Your response should contain only the lines running from the top of the data below through the line with "### SetApiURL", both included. Pictures must be omitted.

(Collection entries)
╔══
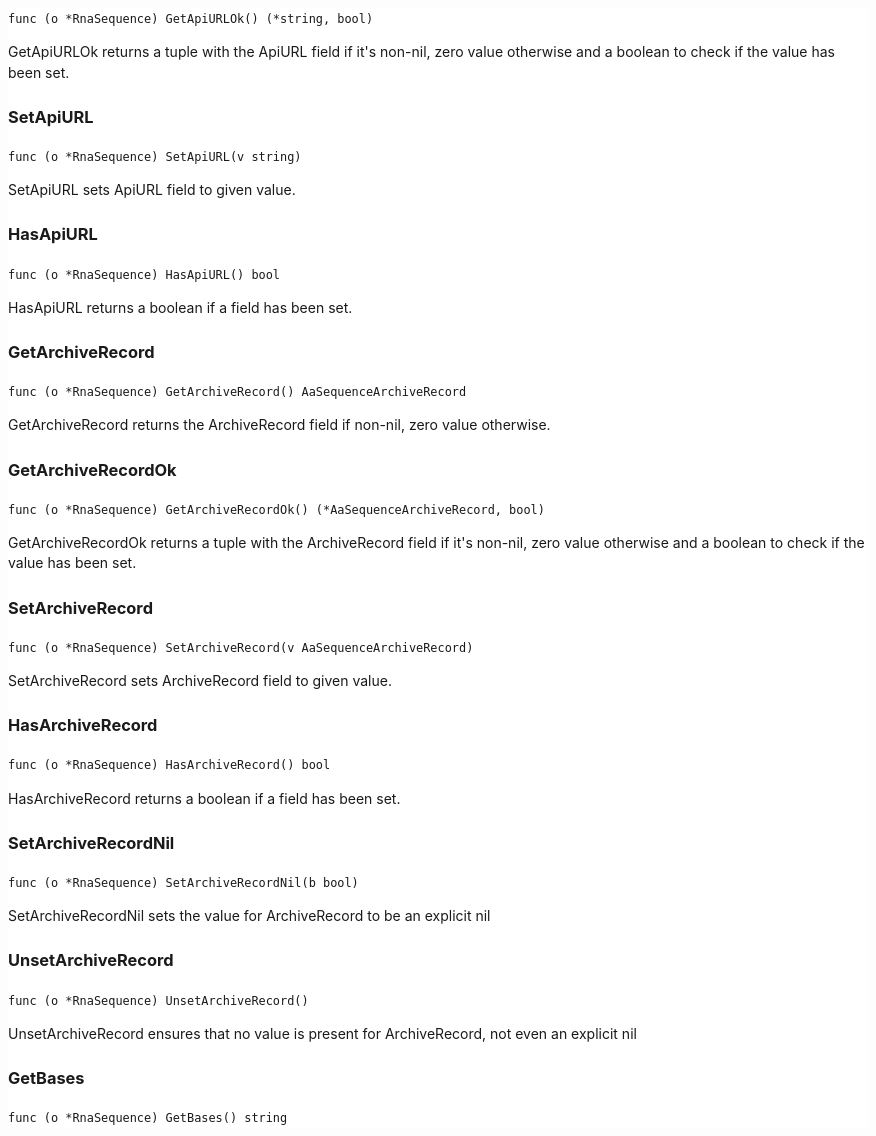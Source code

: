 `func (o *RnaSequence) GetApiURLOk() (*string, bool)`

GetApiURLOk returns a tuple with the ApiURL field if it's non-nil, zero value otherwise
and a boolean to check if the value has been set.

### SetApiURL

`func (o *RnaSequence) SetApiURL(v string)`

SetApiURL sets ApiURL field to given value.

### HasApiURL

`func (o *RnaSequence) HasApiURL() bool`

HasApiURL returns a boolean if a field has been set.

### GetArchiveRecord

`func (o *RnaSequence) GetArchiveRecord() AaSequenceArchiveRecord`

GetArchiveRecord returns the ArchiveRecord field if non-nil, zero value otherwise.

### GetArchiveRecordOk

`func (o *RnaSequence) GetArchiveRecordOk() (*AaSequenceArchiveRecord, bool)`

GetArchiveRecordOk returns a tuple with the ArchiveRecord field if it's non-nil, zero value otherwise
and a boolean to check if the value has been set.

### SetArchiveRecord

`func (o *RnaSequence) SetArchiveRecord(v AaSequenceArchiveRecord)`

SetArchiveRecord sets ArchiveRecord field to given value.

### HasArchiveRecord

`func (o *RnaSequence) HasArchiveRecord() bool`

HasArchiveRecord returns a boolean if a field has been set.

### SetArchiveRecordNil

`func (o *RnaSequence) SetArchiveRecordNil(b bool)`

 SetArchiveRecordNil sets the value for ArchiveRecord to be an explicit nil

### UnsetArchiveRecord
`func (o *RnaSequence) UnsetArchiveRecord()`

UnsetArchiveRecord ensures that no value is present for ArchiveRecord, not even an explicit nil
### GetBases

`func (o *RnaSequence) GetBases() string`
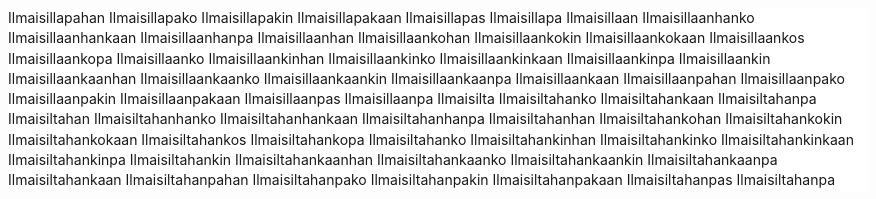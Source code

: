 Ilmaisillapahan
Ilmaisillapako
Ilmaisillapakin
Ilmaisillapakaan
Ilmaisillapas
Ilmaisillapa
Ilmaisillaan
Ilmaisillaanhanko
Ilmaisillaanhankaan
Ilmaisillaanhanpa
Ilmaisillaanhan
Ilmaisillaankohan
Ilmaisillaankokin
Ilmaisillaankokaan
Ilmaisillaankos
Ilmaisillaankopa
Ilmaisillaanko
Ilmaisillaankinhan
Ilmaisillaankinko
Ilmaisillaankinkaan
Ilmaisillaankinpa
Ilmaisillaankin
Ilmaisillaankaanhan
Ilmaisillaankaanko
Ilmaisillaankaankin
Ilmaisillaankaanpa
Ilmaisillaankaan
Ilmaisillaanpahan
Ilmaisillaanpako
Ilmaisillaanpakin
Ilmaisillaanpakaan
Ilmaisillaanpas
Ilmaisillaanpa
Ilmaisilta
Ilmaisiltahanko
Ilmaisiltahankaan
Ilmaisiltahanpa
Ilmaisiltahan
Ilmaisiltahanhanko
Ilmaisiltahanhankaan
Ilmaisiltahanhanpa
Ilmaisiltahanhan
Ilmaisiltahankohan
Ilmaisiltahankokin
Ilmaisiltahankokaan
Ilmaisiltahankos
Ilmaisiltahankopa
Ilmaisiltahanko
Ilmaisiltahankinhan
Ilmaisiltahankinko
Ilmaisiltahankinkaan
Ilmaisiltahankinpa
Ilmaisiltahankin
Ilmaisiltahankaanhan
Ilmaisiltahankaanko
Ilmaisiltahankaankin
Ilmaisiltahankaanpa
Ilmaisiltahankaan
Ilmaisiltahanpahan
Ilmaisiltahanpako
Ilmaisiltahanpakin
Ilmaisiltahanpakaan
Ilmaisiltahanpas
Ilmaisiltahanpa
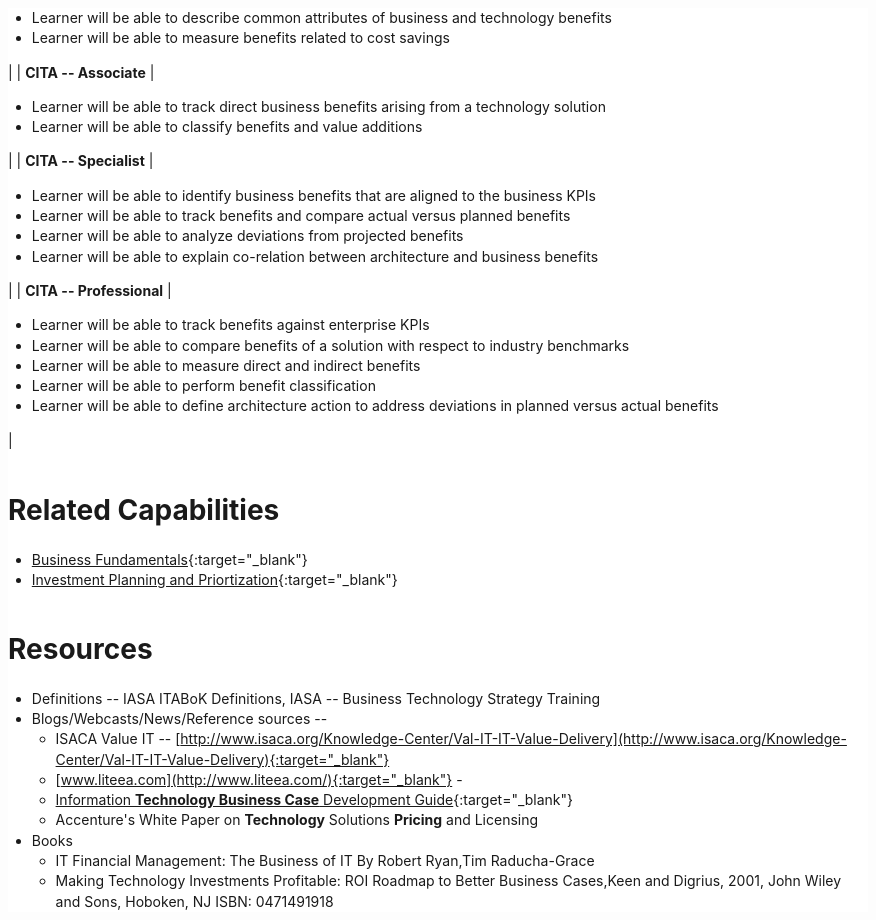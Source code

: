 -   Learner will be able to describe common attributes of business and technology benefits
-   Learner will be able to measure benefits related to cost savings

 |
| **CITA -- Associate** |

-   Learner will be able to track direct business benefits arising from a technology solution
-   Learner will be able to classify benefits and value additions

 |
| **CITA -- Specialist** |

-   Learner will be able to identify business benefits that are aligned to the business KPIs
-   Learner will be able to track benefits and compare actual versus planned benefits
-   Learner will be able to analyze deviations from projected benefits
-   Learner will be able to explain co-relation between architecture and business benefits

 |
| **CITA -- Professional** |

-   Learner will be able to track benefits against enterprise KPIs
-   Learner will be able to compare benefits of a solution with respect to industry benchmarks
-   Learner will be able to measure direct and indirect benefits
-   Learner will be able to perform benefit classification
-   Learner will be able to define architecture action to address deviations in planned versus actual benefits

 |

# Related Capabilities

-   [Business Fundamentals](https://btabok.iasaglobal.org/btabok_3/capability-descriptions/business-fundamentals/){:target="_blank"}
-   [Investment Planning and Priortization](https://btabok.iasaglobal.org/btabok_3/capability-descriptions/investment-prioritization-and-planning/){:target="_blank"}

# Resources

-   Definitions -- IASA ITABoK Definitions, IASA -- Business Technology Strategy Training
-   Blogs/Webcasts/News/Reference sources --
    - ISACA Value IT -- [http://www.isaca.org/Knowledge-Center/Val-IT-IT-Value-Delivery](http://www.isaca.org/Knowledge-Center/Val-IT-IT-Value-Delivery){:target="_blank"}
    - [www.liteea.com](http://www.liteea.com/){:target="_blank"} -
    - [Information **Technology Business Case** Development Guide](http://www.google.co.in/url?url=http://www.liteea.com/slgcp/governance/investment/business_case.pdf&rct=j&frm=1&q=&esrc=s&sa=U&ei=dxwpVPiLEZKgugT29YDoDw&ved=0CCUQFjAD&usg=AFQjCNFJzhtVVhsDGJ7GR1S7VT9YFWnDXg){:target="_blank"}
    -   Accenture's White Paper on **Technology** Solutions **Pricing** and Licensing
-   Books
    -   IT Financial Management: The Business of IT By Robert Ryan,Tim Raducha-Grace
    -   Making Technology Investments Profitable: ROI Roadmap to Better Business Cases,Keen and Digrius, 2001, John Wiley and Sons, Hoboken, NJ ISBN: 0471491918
╚══
--- Answer to this exercise ---
Source code

: `func (o *RnaSequence) GetApiURLOk() (*string, bool)`

GetApiURLOk returns a tuple with the ApiURL field if it's non-nil, zero value otherwise
and a boolean to check if the value has been set.

### SetApiURL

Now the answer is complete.